The debtors’ revolt has begun.
A Student Debt Revolt Begins, The New Yorker
Last week, former students of Corinthian Colleges have declared a debt strike by refusing to pay their federal loans.
These former students — who call themselves the Corinthian 15 — are the first to take such a bold stand against the current student debt crisis.
The Corinthian 15 — all former students of Corinthian’s Everest College — have declared that they cannot and will not repay their loans, and so they demand that the Department of Education cancel their debts. These students live in different parts of the country, attended school at different times, and earned degrees in different programs. They are united in their insistence that Corinthian defrauded them and that the Department of Education should discharge their debts and the debts of all other Corinthian students, both current and former.
The Corinthian 15 can serve as an example not just to other Corinthian graduates, but also to student debtors everywhere. The difference between the practices and finances of Corinthian and, say, NYU is simply a matter of degree.
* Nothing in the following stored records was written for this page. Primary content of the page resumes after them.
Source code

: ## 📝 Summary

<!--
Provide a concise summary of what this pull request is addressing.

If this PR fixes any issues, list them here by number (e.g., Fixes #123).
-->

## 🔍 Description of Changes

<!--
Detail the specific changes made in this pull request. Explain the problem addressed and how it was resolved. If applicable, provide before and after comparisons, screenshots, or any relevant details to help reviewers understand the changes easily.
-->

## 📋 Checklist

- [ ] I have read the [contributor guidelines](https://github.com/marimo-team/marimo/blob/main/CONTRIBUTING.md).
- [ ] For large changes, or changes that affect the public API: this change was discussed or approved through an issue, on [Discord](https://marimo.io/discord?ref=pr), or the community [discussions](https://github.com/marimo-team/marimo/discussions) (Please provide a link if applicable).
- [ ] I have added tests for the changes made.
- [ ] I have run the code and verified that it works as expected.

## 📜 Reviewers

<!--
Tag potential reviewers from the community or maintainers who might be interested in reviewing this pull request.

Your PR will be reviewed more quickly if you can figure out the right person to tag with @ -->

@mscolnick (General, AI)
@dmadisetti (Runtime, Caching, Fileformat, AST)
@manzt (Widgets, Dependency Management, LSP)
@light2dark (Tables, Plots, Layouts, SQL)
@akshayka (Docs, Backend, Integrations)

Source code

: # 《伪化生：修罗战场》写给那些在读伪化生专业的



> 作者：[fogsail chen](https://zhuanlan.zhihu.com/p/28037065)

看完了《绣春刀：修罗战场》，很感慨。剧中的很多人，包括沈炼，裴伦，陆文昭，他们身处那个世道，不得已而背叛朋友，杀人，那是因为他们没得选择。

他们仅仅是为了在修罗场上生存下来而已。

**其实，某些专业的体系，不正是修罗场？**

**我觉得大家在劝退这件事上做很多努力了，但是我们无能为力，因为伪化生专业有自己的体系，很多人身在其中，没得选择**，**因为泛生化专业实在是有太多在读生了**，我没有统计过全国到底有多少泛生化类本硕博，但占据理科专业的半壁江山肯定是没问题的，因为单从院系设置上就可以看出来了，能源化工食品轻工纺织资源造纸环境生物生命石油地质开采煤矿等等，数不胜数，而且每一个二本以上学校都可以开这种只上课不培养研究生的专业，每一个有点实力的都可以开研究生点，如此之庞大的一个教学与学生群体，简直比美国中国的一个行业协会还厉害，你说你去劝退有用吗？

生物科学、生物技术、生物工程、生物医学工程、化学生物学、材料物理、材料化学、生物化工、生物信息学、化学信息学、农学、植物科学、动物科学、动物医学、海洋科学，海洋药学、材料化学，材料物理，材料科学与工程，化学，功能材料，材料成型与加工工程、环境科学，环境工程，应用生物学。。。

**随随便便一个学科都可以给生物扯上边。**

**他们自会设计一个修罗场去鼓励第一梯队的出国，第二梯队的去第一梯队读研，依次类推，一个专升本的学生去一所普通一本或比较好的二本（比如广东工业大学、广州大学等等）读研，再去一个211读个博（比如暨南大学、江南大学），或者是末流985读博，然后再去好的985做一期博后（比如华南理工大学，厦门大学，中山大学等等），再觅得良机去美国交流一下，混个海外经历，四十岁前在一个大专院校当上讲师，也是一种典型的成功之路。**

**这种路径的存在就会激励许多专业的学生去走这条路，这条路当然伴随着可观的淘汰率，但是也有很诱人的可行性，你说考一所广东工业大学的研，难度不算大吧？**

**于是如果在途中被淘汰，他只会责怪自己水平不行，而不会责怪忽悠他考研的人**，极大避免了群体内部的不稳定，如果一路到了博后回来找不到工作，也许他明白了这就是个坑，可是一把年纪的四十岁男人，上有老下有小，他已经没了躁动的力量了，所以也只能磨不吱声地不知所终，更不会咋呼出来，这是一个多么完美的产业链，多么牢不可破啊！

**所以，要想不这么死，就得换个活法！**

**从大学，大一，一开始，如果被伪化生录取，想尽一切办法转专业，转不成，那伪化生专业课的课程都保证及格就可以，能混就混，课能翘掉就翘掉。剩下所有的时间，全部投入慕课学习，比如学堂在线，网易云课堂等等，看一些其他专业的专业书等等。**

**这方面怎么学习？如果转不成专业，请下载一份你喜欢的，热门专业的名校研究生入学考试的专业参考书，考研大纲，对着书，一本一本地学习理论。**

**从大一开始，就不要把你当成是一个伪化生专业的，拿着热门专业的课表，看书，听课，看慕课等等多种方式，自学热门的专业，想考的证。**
Hundreds of new students have expressed interest in joining the strike, so the momentum is building. But we need resources to pay for travel to bring the strikers to events across the country -- be that meetings in D.C. to tell their stories to policymakers, or to events to do further organizing. Want to help make it happen? Support the Strike Fund.
A letter of support for the Corinthian 15, signed by Molly Crabapple, Naomi Klein, Slavoj Žižek, Rebecca Solnit, Bill McKibben, Barbara Ehrenreich, Robin Kelley, and many others, has also been made public.
The letter says it well:
“By declaring a strike, they are taking a stand for all student debtors, by reminding us that for-profits schools are just an extreme version of our increasingly untenable system of debt-financed higher education. By declaring a strike, the Corinthian 15 are asking why the U.S. lags so far behind other industrialized societies in denying its citizenry the right to free college enrollment.”
This public strike by the Corinthian 15 marks the beginning of a new era of debtor solidarity and collective disobedience in the face of creditors’ immoral behavior and impossible demands. It also marks the public launch of the Debt Collective, a way for debtors to organize to form a new kind of power by turning their bonds into leverage.